== Raw data ==
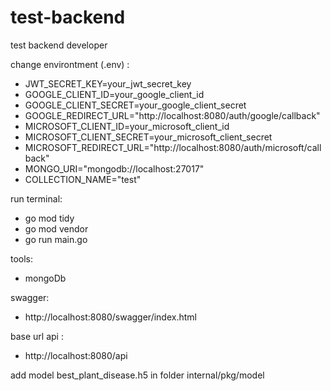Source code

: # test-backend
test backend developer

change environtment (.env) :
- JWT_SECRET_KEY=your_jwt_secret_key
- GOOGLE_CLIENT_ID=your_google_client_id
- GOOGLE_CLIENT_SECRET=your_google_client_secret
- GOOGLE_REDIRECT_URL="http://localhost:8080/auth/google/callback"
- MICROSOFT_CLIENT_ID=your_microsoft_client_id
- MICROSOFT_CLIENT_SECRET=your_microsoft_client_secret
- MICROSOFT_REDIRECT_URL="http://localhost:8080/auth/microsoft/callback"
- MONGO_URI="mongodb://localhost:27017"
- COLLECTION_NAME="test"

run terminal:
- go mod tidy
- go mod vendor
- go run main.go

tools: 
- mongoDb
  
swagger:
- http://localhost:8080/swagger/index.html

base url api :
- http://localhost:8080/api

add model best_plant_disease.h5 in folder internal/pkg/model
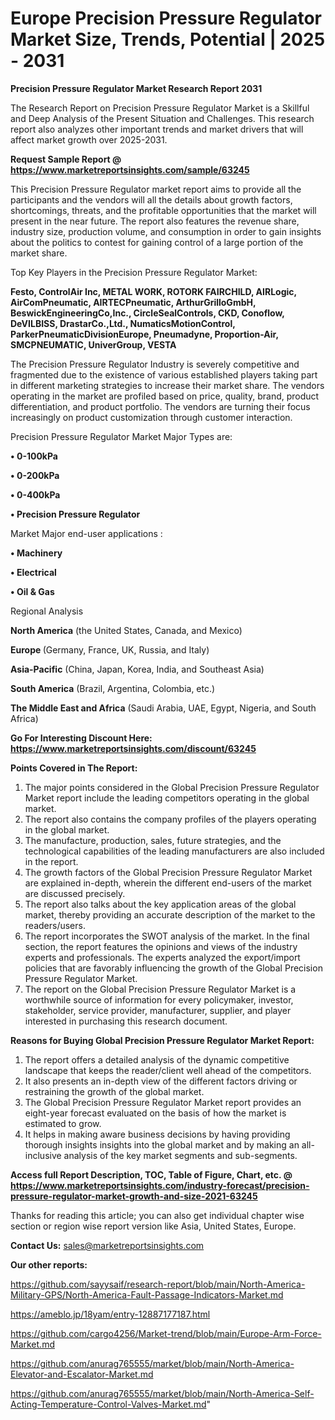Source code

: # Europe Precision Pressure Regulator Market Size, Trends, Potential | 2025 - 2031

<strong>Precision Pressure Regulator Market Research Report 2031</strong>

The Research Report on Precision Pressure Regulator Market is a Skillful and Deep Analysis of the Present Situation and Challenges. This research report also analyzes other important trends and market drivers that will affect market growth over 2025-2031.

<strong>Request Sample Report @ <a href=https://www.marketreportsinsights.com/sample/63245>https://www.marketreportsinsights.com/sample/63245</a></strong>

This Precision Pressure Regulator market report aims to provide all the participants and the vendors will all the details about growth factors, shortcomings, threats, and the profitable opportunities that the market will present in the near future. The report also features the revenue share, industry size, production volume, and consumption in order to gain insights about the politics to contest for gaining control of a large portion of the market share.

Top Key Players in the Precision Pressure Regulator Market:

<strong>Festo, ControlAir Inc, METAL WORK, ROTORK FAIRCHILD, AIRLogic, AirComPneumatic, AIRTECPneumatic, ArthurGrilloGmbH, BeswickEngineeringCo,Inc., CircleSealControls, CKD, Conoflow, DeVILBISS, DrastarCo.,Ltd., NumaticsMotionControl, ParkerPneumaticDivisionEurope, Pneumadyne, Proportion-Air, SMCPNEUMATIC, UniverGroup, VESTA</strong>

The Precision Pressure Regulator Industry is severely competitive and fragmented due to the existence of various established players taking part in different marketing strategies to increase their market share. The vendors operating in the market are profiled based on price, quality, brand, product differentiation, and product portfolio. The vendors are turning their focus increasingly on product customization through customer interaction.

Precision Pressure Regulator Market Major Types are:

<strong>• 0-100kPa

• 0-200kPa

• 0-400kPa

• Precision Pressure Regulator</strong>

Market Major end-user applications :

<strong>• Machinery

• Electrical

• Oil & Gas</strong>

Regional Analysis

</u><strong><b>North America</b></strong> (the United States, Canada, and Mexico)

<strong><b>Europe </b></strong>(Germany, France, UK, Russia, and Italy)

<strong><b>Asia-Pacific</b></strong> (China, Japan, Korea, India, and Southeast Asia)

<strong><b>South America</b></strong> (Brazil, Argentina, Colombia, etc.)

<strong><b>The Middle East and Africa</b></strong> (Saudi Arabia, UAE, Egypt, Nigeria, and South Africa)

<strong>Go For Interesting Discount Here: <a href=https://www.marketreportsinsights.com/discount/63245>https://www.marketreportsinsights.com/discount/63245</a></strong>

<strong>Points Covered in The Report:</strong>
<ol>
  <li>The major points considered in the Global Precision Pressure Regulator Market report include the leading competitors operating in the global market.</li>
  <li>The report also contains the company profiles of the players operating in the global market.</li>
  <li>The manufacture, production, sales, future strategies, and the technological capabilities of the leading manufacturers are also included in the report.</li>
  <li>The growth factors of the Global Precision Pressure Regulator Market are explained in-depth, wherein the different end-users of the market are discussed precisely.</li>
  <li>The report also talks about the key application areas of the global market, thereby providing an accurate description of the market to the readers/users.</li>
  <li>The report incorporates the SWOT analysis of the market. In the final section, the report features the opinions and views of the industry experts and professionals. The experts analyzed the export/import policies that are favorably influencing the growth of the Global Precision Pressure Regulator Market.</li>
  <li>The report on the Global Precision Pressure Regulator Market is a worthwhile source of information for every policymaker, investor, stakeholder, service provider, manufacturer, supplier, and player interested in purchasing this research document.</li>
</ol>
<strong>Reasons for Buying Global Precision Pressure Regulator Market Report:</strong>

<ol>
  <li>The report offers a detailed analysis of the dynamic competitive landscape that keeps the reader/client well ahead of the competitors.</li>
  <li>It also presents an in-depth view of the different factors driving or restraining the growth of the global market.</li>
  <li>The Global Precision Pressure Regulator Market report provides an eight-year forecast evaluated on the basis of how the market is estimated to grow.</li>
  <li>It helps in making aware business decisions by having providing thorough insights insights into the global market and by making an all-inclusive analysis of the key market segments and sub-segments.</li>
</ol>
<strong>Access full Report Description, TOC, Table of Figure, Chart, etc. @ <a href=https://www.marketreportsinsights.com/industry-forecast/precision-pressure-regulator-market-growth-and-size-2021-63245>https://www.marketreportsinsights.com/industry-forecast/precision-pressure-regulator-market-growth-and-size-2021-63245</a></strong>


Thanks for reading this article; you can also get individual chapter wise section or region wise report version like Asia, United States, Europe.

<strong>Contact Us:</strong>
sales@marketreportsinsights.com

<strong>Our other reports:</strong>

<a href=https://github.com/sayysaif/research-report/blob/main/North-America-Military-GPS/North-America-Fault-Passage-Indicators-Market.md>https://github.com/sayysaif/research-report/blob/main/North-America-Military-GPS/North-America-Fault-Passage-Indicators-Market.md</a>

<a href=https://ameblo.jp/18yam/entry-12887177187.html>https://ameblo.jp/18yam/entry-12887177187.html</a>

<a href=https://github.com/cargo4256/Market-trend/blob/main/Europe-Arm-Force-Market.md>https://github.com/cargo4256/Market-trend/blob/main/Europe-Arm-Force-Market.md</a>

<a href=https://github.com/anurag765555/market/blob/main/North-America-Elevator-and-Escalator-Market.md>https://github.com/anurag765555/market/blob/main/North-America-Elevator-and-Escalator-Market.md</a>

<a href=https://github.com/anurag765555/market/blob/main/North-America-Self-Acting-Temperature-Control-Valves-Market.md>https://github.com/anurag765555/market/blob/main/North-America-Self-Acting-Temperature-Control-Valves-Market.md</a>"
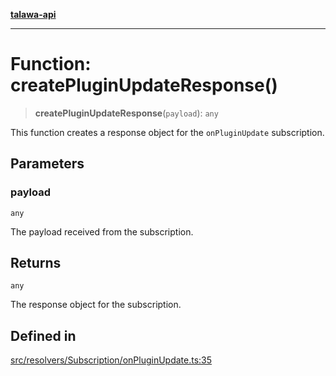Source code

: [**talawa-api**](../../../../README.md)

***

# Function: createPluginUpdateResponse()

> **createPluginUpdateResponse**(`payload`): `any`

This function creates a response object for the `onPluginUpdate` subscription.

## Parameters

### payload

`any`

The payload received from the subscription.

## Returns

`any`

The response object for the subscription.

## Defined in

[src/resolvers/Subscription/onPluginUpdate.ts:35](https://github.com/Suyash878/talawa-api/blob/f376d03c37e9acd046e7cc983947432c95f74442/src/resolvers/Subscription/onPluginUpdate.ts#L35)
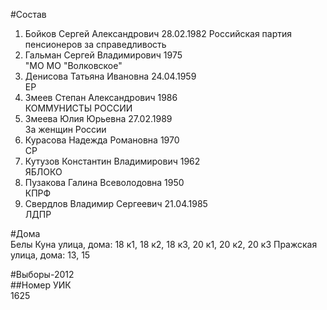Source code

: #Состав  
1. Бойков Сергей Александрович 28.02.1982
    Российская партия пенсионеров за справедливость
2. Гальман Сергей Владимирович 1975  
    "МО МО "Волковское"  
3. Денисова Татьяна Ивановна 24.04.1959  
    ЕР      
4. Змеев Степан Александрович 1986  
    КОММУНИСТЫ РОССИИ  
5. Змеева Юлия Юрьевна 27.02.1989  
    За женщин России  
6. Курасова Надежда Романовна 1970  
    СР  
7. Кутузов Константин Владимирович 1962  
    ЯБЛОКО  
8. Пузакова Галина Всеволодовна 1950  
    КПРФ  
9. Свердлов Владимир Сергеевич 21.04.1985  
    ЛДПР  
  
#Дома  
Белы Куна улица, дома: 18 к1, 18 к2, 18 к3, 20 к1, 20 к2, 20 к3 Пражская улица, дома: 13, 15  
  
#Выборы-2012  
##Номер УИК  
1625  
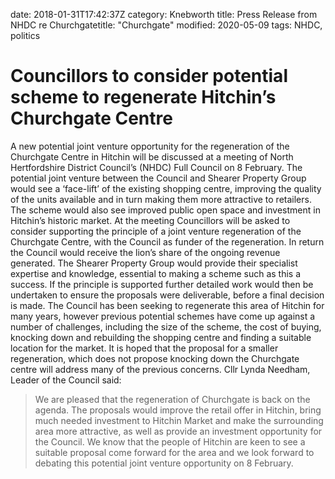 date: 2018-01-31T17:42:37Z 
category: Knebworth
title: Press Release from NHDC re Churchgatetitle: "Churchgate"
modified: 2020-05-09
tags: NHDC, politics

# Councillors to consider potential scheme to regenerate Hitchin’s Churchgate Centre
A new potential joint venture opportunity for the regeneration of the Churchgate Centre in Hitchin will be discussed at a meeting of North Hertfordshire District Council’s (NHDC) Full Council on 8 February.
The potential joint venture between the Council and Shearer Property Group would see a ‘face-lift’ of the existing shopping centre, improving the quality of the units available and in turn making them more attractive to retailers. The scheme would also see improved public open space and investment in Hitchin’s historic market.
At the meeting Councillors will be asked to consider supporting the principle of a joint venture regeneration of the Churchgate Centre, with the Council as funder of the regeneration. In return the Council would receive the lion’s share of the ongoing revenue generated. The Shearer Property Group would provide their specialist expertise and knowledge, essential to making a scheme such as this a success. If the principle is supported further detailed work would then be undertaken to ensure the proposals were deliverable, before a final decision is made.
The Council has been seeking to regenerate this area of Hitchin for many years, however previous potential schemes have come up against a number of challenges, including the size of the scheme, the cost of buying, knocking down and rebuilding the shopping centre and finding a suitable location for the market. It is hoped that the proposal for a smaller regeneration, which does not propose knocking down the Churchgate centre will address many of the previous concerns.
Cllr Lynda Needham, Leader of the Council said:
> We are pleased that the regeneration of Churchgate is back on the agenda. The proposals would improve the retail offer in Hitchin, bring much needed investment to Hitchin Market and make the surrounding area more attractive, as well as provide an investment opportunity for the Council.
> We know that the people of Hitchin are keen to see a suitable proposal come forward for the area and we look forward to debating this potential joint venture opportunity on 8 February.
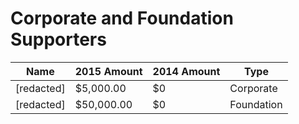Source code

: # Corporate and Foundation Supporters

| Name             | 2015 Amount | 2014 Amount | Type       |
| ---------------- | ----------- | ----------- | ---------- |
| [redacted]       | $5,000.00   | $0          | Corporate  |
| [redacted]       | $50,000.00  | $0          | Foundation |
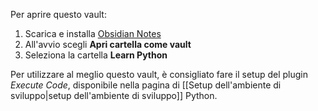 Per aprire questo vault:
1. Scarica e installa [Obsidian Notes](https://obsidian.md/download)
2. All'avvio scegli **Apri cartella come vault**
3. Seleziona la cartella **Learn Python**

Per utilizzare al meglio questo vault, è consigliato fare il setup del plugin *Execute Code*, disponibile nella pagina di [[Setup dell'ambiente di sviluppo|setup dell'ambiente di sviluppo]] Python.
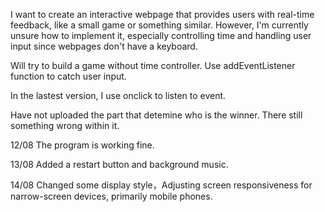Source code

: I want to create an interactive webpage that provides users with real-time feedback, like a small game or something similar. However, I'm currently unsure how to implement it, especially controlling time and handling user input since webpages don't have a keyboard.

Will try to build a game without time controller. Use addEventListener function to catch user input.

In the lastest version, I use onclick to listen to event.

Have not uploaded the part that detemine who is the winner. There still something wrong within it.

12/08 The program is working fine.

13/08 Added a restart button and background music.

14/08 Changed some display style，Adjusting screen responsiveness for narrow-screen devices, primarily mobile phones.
===
Repeat exactly the lines above from the one with "## Parameters" up to and including the one with "## Defined in". No other line belongs in the reply.

> _Completed task_
## Parameters

### payload

`any`

The payload received from the subscription.

## Returns

`any`

The response object for the subscription.

## Defined in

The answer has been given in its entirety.